Attacking the kernel via its command line
Attacking the kernel via its command line
Posted Jun 20, 2017 21:59 UTC (Tue) by thestinger (guest, #91827)Parent article: Attacking the kernel via its command line
Including protecting the integrity of the kernel command-line in the bootloader, and having the kernel verify the integrity of *at least* the base operating system, because the kernel alone doesn't do something useful. It's userspace that makes it do something useful.
> Is this bug a potential secure-boot bypass?
Nope, regardless of people misrepresenting it as such, that doesn't change that it's not. No bugs are required to take control of everything via the kernel line, and that includes kernel code execution.

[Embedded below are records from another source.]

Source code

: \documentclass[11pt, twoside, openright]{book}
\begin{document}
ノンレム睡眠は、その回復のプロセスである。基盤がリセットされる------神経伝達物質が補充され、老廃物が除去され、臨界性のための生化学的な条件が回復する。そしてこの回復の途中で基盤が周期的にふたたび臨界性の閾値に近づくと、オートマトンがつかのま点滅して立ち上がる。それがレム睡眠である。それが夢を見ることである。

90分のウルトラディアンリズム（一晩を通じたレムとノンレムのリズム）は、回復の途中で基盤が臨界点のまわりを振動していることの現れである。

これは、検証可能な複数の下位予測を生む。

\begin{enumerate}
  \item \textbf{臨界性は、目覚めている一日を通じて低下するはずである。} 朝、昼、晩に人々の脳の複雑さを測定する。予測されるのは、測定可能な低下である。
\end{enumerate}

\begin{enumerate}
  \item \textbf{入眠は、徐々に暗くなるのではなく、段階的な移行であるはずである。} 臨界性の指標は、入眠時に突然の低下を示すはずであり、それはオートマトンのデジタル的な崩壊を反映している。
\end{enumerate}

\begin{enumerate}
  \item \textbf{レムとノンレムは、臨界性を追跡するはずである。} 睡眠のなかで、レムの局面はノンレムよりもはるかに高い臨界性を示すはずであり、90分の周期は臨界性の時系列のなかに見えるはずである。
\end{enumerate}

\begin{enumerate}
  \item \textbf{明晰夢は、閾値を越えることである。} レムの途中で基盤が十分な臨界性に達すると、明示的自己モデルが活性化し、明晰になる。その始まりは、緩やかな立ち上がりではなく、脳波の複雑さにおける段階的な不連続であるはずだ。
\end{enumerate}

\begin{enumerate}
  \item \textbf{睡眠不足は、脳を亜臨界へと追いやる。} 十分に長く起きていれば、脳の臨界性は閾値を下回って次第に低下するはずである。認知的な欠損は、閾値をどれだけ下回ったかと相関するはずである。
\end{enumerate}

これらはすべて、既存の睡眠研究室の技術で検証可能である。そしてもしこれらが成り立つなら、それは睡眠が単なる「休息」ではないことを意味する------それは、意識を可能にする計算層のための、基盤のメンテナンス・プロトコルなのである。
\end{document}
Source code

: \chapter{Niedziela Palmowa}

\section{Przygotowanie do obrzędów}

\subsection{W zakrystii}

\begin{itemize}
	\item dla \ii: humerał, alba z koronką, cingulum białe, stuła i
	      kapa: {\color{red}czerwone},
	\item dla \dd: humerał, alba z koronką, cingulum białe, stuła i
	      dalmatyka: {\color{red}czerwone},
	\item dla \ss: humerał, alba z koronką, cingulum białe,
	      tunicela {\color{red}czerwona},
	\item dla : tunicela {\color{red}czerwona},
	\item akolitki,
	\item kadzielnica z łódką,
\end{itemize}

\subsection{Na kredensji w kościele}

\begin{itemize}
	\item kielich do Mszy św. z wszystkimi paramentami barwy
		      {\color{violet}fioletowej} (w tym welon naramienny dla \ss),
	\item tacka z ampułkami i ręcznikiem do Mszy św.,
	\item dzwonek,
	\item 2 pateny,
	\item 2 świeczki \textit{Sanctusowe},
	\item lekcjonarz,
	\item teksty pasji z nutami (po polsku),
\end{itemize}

> That program is supposed to keep control of the system, preventing even a root user from performing actions that could compromise the system; many actions that root can usually perform are often disabled when secure boot is in use.
This doesn't mean anything if even init wasn't verified. There's not really anything further to compromise. If the kernel contains root with SELinux or whatever else, then protecting the kernel from root has value. I'm not sure what the connection is to secure / verified boot though.
> When they are found, though, it is important that those fixes do get merged; letting this one linger helps no one.
Since it doesn't break a meaningful for security boundary for anyone and won't ever be hit in practice, I don't see the point of treating it as a fix worth backporting. It should be fixed, but it's a novelty. Greg has a lot of important patches to backport that aren't yet backported so why waste time on trivialities?